Washington: Acknowledging that its freshwater resources are at increased risk, the Joe Biden administration of the United States of America announced $1 billion for clean water for tribal nations and funding to combat megadrought in the West through President Biden’s ‘Investing in America’ agenda, today, during Earth Week.
(Tribal nations are political powers engaging in commerce, trade, cultural exchange, and inspiring the principles of freedom and democracy enshrined in the US Constitution. As the United States formed a union, the founders acknowledged the sovereignty of tribal nations, alongside states, foreign nations, and the federal government in the U.S. Constitution).
Roughly half of tribal households in the US lack access to clean drinking water or adequate sanitation.
Today’s announcement includes $700 million from Human Services’ Indian Health Services (IHS) and $320 million from the Department of the Interior’s Bureau of Reclamation (BOR) to accelerate the delivery of drinking water and community sanitation infrastructure projects in Indian Country (the self-governing Native American/American Indian communities throughout the United States). In addition, IHS and BOR announced the signing of a Memorandum of Understanding (MOU) between the two agencies to leverage BOR’s engineering capacity to accelerate the delivery of Tribal water projects.
Through 2019, the U.S. wetlands loss rate increased by 50 per cent over the prior decade. That was before the US Supreme Court’s Sackett decision last year, which dramatically reduced federal protections for wetlands in one of the largest judicial rollbacks of environmental protections in U.S. history.
“Despite this, Congressional Republicans are continuing a decades-long effort to undermine Clean Water Act safeguards,” the White House alleged.
To combat the Western megadrought – an ongoing megadrought in the southwestern region of North America that began in 2000, the US Department of the Interior announced an additional $11 million in new resources from the Bureau of Reclamation’s WaterSMART programme. “The Biden-Harris Administration is leading a comprehensive effort to make Western communities more resilient to climate change and address the ongoing megadrought across the region by harnessing the full resources of President Biden’s historic Investing in America agenda,” the White House stated. It informed that together, the Inflation Reduction Act and Bipartisan Infrastructure Law provided the largest investment in climate resilience in the history of the United States, including $15.4 billion to enhance the West’s resilience to drought and deliver unprecedented resources to protect river systems across the West.

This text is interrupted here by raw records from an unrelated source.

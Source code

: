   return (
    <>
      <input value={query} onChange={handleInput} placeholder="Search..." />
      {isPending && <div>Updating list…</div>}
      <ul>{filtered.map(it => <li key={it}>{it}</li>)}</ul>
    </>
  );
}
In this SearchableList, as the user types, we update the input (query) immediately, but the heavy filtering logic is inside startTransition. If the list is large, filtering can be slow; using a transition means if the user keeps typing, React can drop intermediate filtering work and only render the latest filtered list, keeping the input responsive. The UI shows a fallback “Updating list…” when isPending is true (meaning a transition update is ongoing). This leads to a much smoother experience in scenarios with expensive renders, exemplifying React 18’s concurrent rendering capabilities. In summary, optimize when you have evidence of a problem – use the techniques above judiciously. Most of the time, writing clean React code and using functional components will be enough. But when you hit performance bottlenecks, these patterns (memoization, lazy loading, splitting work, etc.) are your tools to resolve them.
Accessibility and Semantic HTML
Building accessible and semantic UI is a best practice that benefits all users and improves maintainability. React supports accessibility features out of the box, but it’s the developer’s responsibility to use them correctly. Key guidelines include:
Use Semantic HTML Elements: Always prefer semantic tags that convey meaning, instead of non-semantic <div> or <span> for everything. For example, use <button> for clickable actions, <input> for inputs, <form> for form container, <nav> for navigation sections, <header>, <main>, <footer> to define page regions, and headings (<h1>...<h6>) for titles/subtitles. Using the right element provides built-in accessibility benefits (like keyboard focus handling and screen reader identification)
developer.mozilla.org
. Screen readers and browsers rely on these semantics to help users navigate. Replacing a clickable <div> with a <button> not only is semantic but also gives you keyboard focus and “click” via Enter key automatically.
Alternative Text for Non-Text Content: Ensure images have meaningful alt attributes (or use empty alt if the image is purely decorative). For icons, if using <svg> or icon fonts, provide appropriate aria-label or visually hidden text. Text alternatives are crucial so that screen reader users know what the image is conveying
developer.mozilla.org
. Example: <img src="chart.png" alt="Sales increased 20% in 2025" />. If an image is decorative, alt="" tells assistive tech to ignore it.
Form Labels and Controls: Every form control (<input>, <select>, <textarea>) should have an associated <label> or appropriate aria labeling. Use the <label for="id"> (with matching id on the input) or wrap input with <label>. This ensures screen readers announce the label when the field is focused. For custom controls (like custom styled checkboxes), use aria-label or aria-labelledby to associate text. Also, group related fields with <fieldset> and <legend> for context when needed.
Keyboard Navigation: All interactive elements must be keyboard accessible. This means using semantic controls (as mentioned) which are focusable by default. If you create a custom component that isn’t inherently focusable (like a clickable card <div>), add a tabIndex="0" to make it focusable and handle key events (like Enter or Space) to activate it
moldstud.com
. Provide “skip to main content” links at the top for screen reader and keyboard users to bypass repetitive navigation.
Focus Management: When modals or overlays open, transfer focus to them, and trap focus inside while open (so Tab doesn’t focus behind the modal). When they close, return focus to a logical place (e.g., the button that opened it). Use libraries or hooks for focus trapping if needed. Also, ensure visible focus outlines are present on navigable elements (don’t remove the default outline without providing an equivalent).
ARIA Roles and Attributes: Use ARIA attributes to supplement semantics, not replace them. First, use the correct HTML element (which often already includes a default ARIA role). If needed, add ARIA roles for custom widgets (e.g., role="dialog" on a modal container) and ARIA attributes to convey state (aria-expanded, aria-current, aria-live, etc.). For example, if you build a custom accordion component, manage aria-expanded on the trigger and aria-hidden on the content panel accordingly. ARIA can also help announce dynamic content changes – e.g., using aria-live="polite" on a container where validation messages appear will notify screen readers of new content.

To better protect America’s freshwater systems. many states are already using their own authorities and resources. For example, North Carolina recently set a goal to protect one million acres of natural lands, with a special focus on wetlands, and to restore one million acres of forests and wetlands within the state. New York State recently enacted statutory changes to its Freshwater Wetlands Act that will safeguard an additional million acres of valuable wetlands. Washington recently protected almost 1,000 miles of rivers as Outstanding National Resource Waters, one of the highest levels of protection afforded to our freshwater resources.
The Department of the Interior today announced more than $70 million from President Biden’s Investing in America agenda for 43 projects in 29 states that will address outdated dams, culverts, levees and other barriers to the nation’s rivers and streams. “This Bipartisan Infrastructure Law funding will help restore fragmented aquatic habitats and revitalize local economies in communities across the nation while creating new jobs in construction and implementation,” the White House stated. The funding is also part of an investment of over $3 billion across federal agencies in fish passage and aquatic connectivity projects under President Biden’s ‘Investing in America’ agenda.